Task Force Co-Chairs Guido Santiago Tawil and Abby Cohen Smutny gave the ICCA Bureau three reasons why standards of practice in international arbitration matter.
Civility in legal proceedings promotes the rule of law. The progress of arbitration in this multicultural world will be favored if every participant in it keeps to certain standards of practice. In addition to complying with the principles of good faith, respect and honesty, participants in an international arbitration should discharge their professional duties competently, with diligence and efficiency, and with a view to avoiding unnecessary expenses or delay.
Cooperation between participants is crucial in order to achieve a fair and more effective arbitral process. Cooperation serves the interests of all participants in the arbitral process by enabling a more efficient and less costly process of dispute resolution. Reciprocal cooperation between the Parties and the Arbitral Tribunal has proven to be the most effective manner in which to conduct an arbitration, simplifying the adjudication process and avoiding disruption.
Respect for diversity and cultural differences is essential to the acceptance of arbitration as a legitimate form of international dispute resolution.
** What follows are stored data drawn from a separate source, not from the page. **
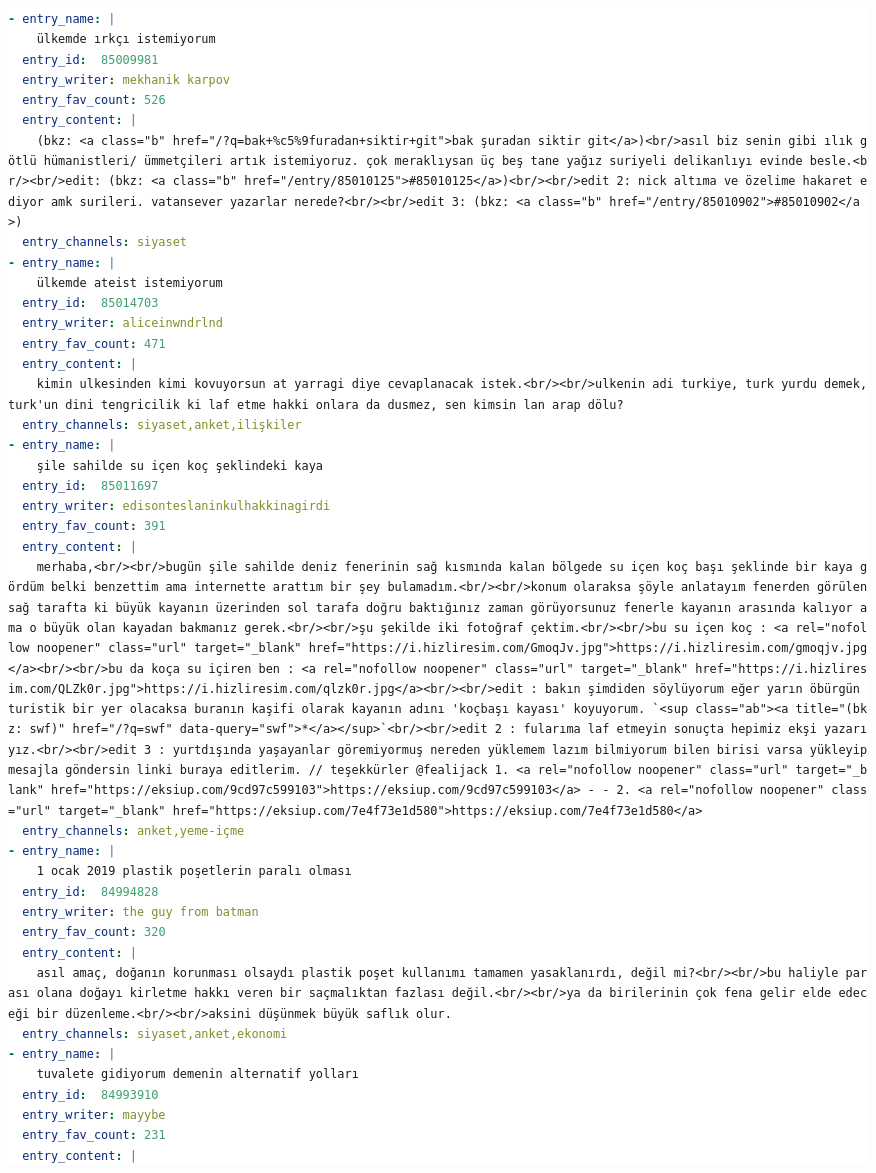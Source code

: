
```yaml
- entry_name: |
    ülkemde ırkçı istemiyorum
  entry_id:  85009981
  entry_writer: mekhanik karpov
  entry_fav_count: 526
  entry_content: |
    (bkz: <a class="b" href="/?q=bak+%c5%9furadan+siktir+git">bak şuradan siktir git</a>)<br/>asıl biz senin gibi ılık götlü hümanistleri/ ümmetçileri artık istemiyoruz. çok meraklıysan üç beş tane yağız suriyeli delikanlıyı evinde besle.<br/><br/>edit: (bkz: <a class="b" href="/entry/85010125">#85010125</a>)<br/><br/>edit 2: nick altıma ve özelime hakaret ediyor amk surileri. vatansever yazarlar nerede?<br/><br/>edit 3: (bkz: <a class="b" href="/entry/85010902">#85010902</a>)
  entry_channels: siyaset
- entry_name: |
    ülkemde ateist istemiyorum
  entry_id:  85014703
  entry_writer: aliceinwndrlnd
  entry_fav_count: 471
  entry_content: |
    kimin ulkesinden kimi kovuyorsun at yarragi diye cevaplanacak istek.<br/><br/>ulkenin adi turkiye, turk yurdu demek, turk'un dini tengricilik ki laf etme hakki onlara da dusmez, sen kimsin lan arap dölu?
  entry_channels: siyaset,anket,ilişkiler
- entry_name: |
    şile sahilde su içen koç şeklindeki kaya
  entry_id:  85011697
  entry_writer: edisonteslaninkulhakkinagirdi
  entry_fav_count: 391
  entry_content: |
    merhaba,<br/><br/>bugün şile sahilde deniz fenerinin sağ kısmında kalan bölgede su içen koç başı şeklinde bir kaya gördüm belki benzettim ama internette arattım bir şey bulamadım.<br/><br/>konum olaraksa şöyle anlatayım fenerden görülen sağ tarafta ki büyük kayanın üzerinden sol tarafa doğru baktığınız zaman görüyorsunuz fenerle kayanın arasında kalıyor ama o büyük olan kayadan bakmanız gerek.<br/><br/>şu şekilde iki fotoğraf çektim.<br/><br/>bu su içen koç : <a rel="nofollow noopener" class="url" target="_blank" href="https://i.hizliresim.com/GmoqJv.jpg">https://i.hizliresim.com/gmoqjv.jpg</a><br/><br/>bu da koça su içiren ben : <a rel="nofollow noopener" class="url" target="_blank" href="https://i.hizliresim.com/QLZk0r.jpg">https://i.hizliresim.com/qlzk0r.jpg</a><br/><br/>edit : bakın şimdiden söylüyorum eğer yarın öbürgün turistik bir yer olacaksa buranın kaşifi olarak kayanın adını 'koçbaşı kayası' koyuyorum. `<sup class="ab"><a title="(bkz: swf)" href="/?q=swf" data-query="swf">*</a></sup>`<br/><br/>edit 2 : fularıma laf etmeyin sonuçta hepimiz ekşi yazarıyız.<br/><br/>edit 3 : yurtdışında yaşayanlar göremiyormuş nereden yüklemem lazım bilmiyorum bilen birisi varsa yükleyip mesajla göndersin linki buraya editlerim. // teşekkürler @fealijack 1. <a rel="nofollow noopener" class="url" target="_blank" href="https://eksiup.com/9cd97c599103">https://eksiup.com/9cd97c599103</a> - - 2. <a rel="nofollow noopener" class="url" target="_blank" href="https://eksiup.com/7e4f73e1d580">https://eksiup.com/7e4f73e1d580</a>
  entry_channels: anket,yeme-içme
- entry_name: |
    1 ocak 2019 plastik poşetlerin paralı olması
  entry_id:  84994828
  entry_writer: the guy from batman
  entry_fav_count: 320
  entry_content: |
    asıl amaç, doğanın korunması olsaydı plastik poşet kullanımı tamamen yasaklanırdı, değil mi?<br/><br/>bu haliyle parası olana doğayı kirletme hakkı veren bir saçmalıktan fazlası değil.<br/><br/>ya da birilerinin çok fena gelir elde edeceği bir düzenleme.<br/><br/>aksini düşünmek büyük saflık olur.
  entry_channels: siyaset,anket,ekonomi
- entry_name: |
    tuvalete gidiyorum demenin alternatif yolları
  entry_id:  84993910
  entry_writer: mayybe
  entry_fav_count: 231
  entry_content: |
```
Participants in international arbitration should be aware of and respect all forms of diversity that exist in the arbitral community. Cultural differences should never excuse disrespectful or discriminatory conduct.
The deadline to submit comments on the consultation draft of the Guidelines on Standards of Practice in International Arbitration is Thursday 15 October 2020. Click here to download the consultation draft, and please submit your comments to the ICCA Bureau via email at firstname.lastname@example.org. Your opinion is valued.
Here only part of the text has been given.